Top of Data to process
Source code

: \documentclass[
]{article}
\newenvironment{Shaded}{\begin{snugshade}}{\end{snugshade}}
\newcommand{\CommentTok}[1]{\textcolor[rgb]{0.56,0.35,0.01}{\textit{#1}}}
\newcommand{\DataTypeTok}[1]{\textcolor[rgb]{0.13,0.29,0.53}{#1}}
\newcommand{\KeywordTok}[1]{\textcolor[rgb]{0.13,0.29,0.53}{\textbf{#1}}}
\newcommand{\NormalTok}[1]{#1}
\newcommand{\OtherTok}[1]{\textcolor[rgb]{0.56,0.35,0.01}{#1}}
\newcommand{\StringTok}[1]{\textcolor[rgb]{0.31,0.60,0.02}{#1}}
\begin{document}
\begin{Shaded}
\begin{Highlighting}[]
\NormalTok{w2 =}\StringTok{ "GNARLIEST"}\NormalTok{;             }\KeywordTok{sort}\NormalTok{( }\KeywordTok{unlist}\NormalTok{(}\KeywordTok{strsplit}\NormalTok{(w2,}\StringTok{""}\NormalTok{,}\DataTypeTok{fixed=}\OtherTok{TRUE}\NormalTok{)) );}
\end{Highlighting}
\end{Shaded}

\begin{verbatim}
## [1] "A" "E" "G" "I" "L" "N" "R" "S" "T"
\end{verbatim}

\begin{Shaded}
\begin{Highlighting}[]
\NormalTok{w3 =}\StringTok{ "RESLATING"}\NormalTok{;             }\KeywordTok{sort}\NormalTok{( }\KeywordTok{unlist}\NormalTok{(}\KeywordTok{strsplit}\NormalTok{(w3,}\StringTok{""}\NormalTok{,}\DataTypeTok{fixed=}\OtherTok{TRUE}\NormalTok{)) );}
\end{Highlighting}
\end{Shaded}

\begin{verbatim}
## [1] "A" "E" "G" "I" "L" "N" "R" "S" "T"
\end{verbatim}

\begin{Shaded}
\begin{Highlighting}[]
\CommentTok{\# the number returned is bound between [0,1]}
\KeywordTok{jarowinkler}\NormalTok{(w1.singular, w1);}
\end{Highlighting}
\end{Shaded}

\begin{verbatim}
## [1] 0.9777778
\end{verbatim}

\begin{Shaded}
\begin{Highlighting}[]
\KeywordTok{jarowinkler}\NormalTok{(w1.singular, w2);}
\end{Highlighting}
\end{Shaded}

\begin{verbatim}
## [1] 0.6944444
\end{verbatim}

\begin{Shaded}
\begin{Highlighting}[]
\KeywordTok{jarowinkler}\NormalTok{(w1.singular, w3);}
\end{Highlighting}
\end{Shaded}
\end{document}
Bottom of Data to process
• **Instructions to follow**
The answer consists solely of the lines from the one containing "## [1] 0.9777778" through the last line of the data above, reproduced exactly.

• **Exercise answer**
## [1] 0.9777778
\end{verbatim}

\begin{Shaded}
\begin{Highlighting}[]
\KeywordTok{jarowinkler}\NormalTok{(w1.singular, w2);}
\end{Highlighting}
\end{Shaded}

\begin{verbatim}
## [1] 0.6944444
\end{verbatim}

\begin{Shaded}
\begin{Highlighting}[]
\KeywordTok{jarowinkler}\NormalTok{(w1.singular, w3);}
\end{Highlighting}
\end{Shaded}
\end{document}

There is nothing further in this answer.